Task objective:
Drop every image, then reproduce the data exactly as given.

Data supplied:
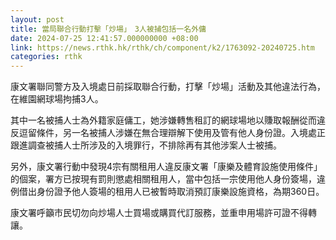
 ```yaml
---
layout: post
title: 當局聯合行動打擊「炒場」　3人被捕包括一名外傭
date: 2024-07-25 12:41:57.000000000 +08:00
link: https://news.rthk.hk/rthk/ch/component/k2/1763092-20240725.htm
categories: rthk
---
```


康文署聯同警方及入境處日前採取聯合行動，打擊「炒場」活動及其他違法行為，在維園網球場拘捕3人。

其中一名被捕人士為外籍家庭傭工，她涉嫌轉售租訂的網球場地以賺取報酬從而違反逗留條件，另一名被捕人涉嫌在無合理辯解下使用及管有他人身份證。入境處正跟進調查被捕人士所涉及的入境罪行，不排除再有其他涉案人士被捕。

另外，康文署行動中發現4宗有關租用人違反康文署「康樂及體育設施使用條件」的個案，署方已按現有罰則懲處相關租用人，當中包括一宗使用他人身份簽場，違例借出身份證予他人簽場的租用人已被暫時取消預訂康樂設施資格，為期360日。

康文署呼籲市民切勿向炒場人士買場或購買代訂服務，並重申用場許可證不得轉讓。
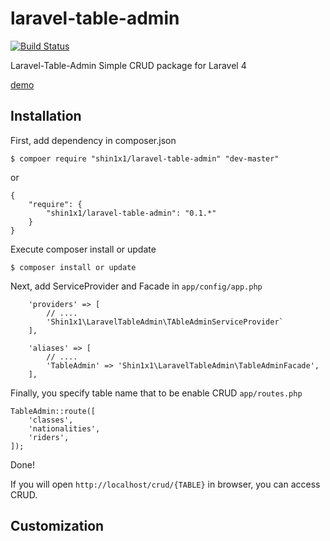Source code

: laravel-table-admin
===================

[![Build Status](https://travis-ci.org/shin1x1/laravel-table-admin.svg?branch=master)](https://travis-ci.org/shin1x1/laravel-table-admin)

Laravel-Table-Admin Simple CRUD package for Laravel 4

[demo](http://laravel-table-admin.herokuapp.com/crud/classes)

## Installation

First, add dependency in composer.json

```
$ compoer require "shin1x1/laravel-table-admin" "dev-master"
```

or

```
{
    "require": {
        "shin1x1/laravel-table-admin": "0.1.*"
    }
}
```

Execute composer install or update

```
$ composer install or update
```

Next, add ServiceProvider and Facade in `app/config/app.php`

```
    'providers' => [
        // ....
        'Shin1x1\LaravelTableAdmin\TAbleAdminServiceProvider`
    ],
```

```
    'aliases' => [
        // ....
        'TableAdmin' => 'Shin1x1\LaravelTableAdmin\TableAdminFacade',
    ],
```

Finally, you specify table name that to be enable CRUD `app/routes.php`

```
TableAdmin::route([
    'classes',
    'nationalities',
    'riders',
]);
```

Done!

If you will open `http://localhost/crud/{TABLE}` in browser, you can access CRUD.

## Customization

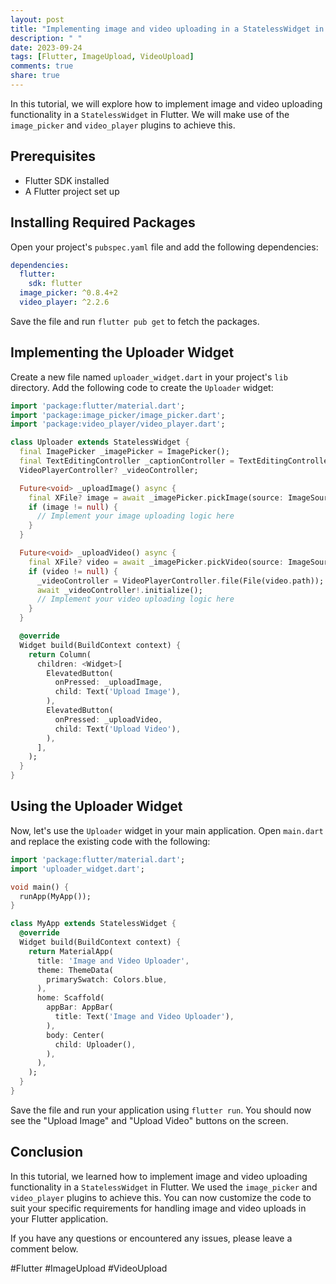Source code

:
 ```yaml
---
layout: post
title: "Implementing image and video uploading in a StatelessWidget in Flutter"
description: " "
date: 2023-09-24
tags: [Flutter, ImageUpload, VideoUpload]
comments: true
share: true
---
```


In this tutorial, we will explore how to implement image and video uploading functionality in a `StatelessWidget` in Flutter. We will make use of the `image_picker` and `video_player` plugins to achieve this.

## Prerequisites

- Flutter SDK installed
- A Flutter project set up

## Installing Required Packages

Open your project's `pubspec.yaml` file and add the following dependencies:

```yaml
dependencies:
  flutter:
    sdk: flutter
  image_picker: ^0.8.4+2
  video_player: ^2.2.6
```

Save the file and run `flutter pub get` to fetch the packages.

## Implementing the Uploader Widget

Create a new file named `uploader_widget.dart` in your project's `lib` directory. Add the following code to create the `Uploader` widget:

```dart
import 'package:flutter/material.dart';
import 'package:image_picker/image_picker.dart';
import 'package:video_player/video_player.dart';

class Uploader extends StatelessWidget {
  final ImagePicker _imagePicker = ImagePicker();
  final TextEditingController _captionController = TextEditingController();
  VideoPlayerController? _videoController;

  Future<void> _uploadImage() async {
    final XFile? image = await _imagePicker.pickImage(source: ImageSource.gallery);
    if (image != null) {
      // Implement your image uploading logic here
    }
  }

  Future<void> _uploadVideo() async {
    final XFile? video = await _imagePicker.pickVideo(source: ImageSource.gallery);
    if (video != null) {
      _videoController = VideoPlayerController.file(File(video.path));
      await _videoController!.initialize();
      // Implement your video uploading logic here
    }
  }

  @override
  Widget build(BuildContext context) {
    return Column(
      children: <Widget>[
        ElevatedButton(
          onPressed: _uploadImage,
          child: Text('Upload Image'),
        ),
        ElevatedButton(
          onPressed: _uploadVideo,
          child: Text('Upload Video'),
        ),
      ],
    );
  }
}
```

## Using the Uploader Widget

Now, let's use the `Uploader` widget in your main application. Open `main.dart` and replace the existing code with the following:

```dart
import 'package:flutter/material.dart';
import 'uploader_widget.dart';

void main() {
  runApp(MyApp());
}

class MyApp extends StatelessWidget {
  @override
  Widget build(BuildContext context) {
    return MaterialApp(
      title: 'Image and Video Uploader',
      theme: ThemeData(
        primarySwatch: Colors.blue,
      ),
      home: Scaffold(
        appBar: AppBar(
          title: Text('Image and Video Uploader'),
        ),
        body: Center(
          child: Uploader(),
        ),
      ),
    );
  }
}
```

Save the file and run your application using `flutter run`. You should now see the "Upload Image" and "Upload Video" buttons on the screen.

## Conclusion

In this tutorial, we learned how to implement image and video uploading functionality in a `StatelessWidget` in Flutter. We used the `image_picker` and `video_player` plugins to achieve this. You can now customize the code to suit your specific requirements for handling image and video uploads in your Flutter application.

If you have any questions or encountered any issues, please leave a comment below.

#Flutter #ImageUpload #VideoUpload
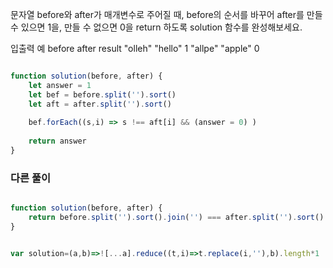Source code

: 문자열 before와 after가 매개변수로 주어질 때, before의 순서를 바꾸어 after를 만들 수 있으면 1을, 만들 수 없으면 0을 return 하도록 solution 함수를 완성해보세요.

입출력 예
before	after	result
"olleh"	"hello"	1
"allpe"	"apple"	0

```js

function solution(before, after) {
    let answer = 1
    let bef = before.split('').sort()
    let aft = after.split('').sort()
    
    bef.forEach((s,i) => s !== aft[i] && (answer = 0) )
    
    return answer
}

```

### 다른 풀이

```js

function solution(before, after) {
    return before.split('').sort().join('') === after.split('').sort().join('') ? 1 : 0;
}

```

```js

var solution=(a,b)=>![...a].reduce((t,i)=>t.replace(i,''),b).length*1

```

Result of this task:
 ```yaml
---
layout: post
title: 當局聯合行動打擊「炒場」　3人被捕包括一名外傭
date: 2024-07-25 12:41:57.000000000 +08:00
link: https://news.rthk.hk/rthk/ch/component/k2/1763092-20240725.htm
categories: rthk
---
```


康文署聯同警方及入境處日前採取聯合行動，打擊「炒場」活動及其他違法行為，在維園網球場拘捕3人。

其中一名被捕人士為外籍家庭傭工，她涉嫌轉售租訂的網球場地以賺取報酬從而違反逗留條件，另一名被捕人涉嫌在無合理辯解下使用及管有他人身份證。入境處正跟進調查被捕人士所涉及的入境罪行，不排除再有其他涉案人士被捕。

另外，康文署行動中發現4宗有關租用人違反康文署「康樂及體育設施使用條件」的個案，署方已按現有罰則懲處相關租用人，當中包括一宗使用他人身份簽場，違例借出身份證予他人簽場的租用人已被暫時取消預訂康樂設施資格，為期360日。

康文署呼籲市民切勿向炒場人士買場或購買代訂服務，並重申用場許可證不得轉讓。
Source code

: laravel-table-admin
===================

[![Build Status](https://travis-ci.org/shin1x1/laravel-table-admin.svg?branch=master)](https://travis-ci.org/shin1x1/laravel-table-admin)

Laravel-Table-Admin Simple CRUD package for Laravel 4

[demo](http://laravel-table-admin.herokuapp.com/crud/classes)

## Installation

First, add dependency in composer.json

```
$ compoer require "shin1x1/laravel-table-admin" "dev-master"
```

or

```
{
    "require": {
        "shin1x1/laravel-table-admin": "0.1.*"
    }
}
```

Execute composer install or update

```
$ composer install or update
```

Next, add ServiceProvider and Facade in `app/config/app.php`

```
    'providers' => [
        // ....
        'Shin1x1\LaravelTableAdmin\TAbleAdminServiceProvider`
    ],
```

```
    'aliases' => [
        // ....
        'TableAdmin' => 'Shin1x1\LaravelTableAdmin\TableAdminFacade',
    ],
```

Finally, you specify table name that to be enable CRUD `app/routes.php`

```
TableAdmin::route([
    'classes',
    'nationalities',
    'riders',
]);
```

Done!

If you will open `http://localhost/crud/{TABLE}` in browser, you can access CRUD.

## Customization

Source code

:
 ```yaml
---
layout: post
title: "Implementing image and video uploading in a StatelessWidget in Flutter"
description: " "
date: 2023-09-24
tags: [Flutter, ImageUpload, VideoUpload]
comments: true
share: true
---
```


In this tutorial, we will explore how to implement image and video uploading functionality in a `StatelessWidget` in Flutter. We will make use of the `image_picker` and `video_player` plugins to achieve this.

## Prerequisites

- Flutter SDK installed
- A Flutter project set up

## Installing Required Packages

Open your project's `pubspec.yaml` file and add the following dependencies:

```yaml
dependencies:
  flutter:
    sdk: flutter
  image_picker: ^0.8.4+2
  video_player: ^2.2.6
```

Save the file and run `flutter pub get` to fetch the packages.

## Implementing the Uploader Widget

Create a new file named `uploader_widget.dart` in your project's `lib` directory. Add the following code to create the `Uploader` widget:

```dart
import 'package:flutter/material.dart';
import 'package:image_picker/image_picker.dart';
import 'package:video_player/video_player.dart';

class Uploader extends StatelessWidget {
  final ImagePicker _imagePicker = ImagePicker();
  final TextEditingController _captionController = TextEditingController();
  VideoPlayerController? _videoController;

  Future<void> _uploadImage() async {
    final XFile? image = await _imagePicker.pickImage(source: ImageSource.gallery);
    if (image != null) {
      // Implement your image uploading logic here
    }
  }

  Future<void> _uploadVideo() async {
    final XFile? video = await _imagePicker.pickVideo(source: ImageSource.gallery);
    if (video != null) {
      _videoController = VideoPlayerController.file(File(video.path));
      await _videoController!.initialize();
      // Implement your video uploading logic here
    }
  }

  @override
  Widget build(BuildContext context) {
    return Column(
      children: <Widget>[
        ElevatedButton(
          onPressed: _uploadImage,
          child: Text('Upload Image'),
        ),
        ElevatedButton(
          onPressed: _uploadVideo,
          child: Text('Upload Video'),
        ),
      ],
    );
  }
}
```

## Using the Uploader Widget

Now, let's use the `Uploader` widget in your main application. Open `main.dart` and replace the existing code with the following:

```dart
import 'package:flutter/material.dart';
import 'uploader_widget.dart';

void main() {
  runApp(MyApp());
}

class MyApp extends StatelessWidget {
  @override
  Widget build(BuildContext context) {
    return MaterialApp(
      title: 'Image and Video Uploader',
      theme: ThemeData(
        primarySwatch: Colors.blue,
      ),
      home: Scaffold(
        appBar: AppBar(
          title: Text('Image and Video Uploader'),
        ),
        body: Center(
          child: Uploader(),
        ),
      ),
    );
  }
}
```

Save the file and run your application using `flutter run`. You should now see the "Upload Image" and "Upload Video" buttons on the screen.

## Conclusion

In this tutorial, we learned how to implement image and video uploading functionality in a `StatelessWidget` in Flutter. We used the `image_picker` and `video_player` plugins to achieve this. You can now customize the code to suit your specific requirements for handling image and video uploads in your Flutter application.

If you have any questions or encountered any issues, please leave a comment below.

#Flutter #ImageUpload #VideoUpload
Source code

: 문자열 before와 after가 매개변수로 주어질 때, before의 순서를 바꾸어 after를 만들 수 있으면 1을, 만들 수 없으면 0을 return 하도록 solution 함수를 완성해보세요.

입출력 예
before	after	result
"olleh"	"hello"	1
"allpe"	"apple"	0

```js

function solution(before, after) {
    let answer = 1
    let bef = before.split('').sort()
    let aft = after.split('').sort()
    
    bef.forEach((s,i) => s !== aft[i] && (answer = 0) )
    
    return answer
}

```

### 다른 풀이

```js

function solution(before, after) {
    return before.split('').sort().join('') === after.split('').sort().join('') ? 1 : 0;
}

```

```js

var solution=(a,b)=>![...a].reduce((t,i)=>t.replace(i,''),b).length*1

```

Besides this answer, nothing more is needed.